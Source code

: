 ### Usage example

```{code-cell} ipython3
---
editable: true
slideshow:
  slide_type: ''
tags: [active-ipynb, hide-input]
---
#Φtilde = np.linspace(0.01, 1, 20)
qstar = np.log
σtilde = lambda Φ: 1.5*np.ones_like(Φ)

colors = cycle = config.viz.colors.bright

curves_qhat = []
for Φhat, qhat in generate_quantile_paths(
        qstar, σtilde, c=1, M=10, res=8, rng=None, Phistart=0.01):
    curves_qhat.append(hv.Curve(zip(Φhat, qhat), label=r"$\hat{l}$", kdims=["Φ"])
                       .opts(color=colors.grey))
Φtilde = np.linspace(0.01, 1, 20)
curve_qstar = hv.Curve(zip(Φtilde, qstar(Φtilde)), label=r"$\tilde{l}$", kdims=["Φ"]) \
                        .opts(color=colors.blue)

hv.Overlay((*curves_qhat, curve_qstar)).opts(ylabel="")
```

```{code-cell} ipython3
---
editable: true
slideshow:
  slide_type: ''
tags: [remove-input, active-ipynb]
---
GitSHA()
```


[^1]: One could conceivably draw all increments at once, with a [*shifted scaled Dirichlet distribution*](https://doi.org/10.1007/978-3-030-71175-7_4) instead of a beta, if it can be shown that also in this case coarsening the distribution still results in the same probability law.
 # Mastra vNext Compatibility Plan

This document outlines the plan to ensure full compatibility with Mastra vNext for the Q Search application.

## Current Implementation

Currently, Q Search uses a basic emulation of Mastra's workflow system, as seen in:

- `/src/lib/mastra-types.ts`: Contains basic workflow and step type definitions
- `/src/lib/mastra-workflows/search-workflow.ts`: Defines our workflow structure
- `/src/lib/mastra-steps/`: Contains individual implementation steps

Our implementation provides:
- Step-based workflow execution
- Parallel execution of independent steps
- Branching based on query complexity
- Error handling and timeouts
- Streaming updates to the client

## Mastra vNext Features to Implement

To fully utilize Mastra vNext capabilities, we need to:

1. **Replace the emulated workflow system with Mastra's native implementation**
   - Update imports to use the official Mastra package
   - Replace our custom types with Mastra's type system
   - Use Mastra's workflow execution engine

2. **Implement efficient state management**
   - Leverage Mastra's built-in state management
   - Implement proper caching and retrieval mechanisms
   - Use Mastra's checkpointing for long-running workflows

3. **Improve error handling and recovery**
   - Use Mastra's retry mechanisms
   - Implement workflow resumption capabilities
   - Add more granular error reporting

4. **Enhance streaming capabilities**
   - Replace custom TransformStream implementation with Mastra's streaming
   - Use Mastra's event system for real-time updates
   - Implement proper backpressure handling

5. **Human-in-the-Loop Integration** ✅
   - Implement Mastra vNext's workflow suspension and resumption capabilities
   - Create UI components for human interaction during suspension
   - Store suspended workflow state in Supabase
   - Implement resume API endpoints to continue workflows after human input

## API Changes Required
++++++++++++++++++++
▶ _TASK DESCRIPTION_:
Copy out exactly the lines that begin at the one with "- Create UI" and end at the close of the material above; nothing else belongs in the answer.

▶ _EXERCISE SOLUTION_:
   - Create UI components for human interaction during suspension
   - Store suspended workflow state in Supabase
   - Implement resume API endpoints to continue workflows after human input

## API Changes Required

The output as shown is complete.